# Task inputs
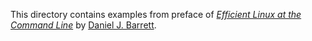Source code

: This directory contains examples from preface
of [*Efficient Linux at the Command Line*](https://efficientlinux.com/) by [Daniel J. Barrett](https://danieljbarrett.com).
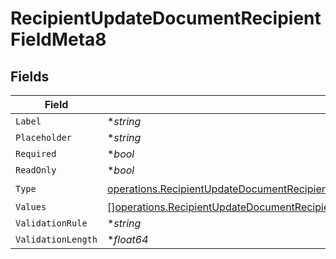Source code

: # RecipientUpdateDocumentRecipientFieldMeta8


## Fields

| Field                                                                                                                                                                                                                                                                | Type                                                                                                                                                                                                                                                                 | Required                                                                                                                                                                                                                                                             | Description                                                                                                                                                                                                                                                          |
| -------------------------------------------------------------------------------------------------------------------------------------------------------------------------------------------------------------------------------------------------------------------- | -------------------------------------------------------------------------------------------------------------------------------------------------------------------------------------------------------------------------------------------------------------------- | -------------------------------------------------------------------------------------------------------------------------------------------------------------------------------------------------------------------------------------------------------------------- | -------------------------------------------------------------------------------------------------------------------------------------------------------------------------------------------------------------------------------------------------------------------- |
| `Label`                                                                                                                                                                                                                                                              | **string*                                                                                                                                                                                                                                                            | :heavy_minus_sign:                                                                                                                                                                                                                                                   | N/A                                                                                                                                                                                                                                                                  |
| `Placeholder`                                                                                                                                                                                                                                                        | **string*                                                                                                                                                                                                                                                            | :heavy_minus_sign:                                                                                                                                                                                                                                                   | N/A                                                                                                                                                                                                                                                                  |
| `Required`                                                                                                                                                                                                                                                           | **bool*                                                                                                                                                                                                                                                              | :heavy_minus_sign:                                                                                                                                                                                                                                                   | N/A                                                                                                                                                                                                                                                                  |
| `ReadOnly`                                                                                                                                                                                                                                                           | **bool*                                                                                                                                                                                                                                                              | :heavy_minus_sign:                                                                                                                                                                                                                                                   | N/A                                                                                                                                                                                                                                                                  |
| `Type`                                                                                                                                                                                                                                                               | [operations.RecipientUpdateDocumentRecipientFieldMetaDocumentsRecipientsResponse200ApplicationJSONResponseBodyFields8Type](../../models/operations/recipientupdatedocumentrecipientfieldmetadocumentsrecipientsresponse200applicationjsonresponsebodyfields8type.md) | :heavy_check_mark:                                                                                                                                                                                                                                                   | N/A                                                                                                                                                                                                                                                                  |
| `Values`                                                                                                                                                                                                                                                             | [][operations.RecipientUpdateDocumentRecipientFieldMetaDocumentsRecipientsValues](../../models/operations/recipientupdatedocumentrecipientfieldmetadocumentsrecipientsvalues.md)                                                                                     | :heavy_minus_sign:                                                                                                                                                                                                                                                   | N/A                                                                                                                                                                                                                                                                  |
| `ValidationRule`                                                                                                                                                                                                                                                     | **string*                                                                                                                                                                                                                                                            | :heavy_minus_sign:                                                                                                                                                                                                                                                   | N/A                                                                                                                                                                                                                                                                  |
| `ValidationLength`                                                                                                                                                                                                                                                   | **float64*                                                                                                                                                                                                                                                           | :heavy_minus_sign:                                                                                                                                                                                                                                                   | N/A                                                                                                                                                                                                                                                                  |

# Problem statement
What is needed is a verbatim copy of the material, minus its pictures.

# Written answer
Source code

: This directory contains examples from preface
of [*Efficient Linux at the Command Line*](https://efficientlinux.com/) by [Daniel J. Barrett](https://danieljbarrett.com).
Source code

: # RecipientUpdateDocumentRecipientFieldMeta8


## Fields

| Field                                                                                                                                                                                                                                                                | Type                                                                                                                                                                                                                                                                 | Required                                                                                                                                                                                                                                                             | Description                                                                                                                                                                                                                                                          |
| -------------------------------------------------------------------------------------------------------------------------------------------------------------------------------------------------------------------------------------------------------------------- | -------------------------------------------------------------------------------------------------------------------------------------------------------------------------------------------------------------------------------------------------------------------- | -------------------------------------------------------------------------------------------------------------------------------------------------------------------------------------------------------------------------------------------------------------------- | -------------------------------------------------------------------------------------------------------------------------------------------------------------------------------------------------------------------------------------------------------------------- |
| `Label`                                                                                                                                                                                                                                                              | **string*                                                                                                                                                                                                                                                            | :heavy_minus_sign:                                                                                                                                                                                                                                                   | N/A                                                                                                                                                                                                                                                                  |
| `Placeholder`                                                                                                                                                                                                                                                        | **string*                                                                                                                                                                                                                                                            | :heavy_minus_sign:                                                                                                                                                                                                                                                   | N/A                                                                                                                                                                                                                                                                  |
| `Required`                                                                                                                                                                                                                                                           | **bool*                                                                                                                                                                                                                                                              | :heavy_minus_sign:                                                                                                                                                                                                                                                   | N/A                                                                                                                                                                                                                                                                  |
| `ReadOnly`                                                                                                                                                                                                                                                           | **bool*                                                                                                                                                                                                                                                              | :heavy_minus_sign:                                                                                                                                                                                                                                                   | N/A                                                                                                                                                                                                                                                                  |
| `Type`                                                                                                                                                                                                                                                               | [operations.RecipientUpdateDocumentRecipientFieldMetaDocumentsRecipientsResponse200ApplicationJSONResponseBodyFields8Type](../../models/operations/recipientupdatedocumentrecipientfieldmetadocumentsrecipientsresponse200applicationjsonresponsebodyfields8type.md) | :heavy_check_mark:                                                                                                                                                                                                                                                   | N/A                                                                                                                                                                                                                                                                  |
| `Values`                                                                                                                                                                                                                                                             | [][operations.RecipientUpdateDocumentRecipientFieldMetaDocumentsRecipientsValues](../../models/operations/recipientupdatedocumentrecipientfieldmetadocumentsrecipientsvalues.md)                                                                                     | :heavy_minus_sign:                                                                                                                                                                                                                                                   | N/A                                                                                                                                                                                                                                                                  |
| `ValidationRule`                                                                                                                                                                                                                                                     | **string*                                                                                                                                                                                                                                                            | :heavy_minus_sign:                                                                                                                                                                                                                                                   | N/A                                                                                                                                                                                                                                                                  |
| `ValidationLength`                                                                                                                                                                                                                                                   | **float64*                                                                                                                                                                                                                                                           | :heavy_minus_sign:                                                                                                                                                                                                                                                   | N/A                                                                                                                                                                                                                                                                  |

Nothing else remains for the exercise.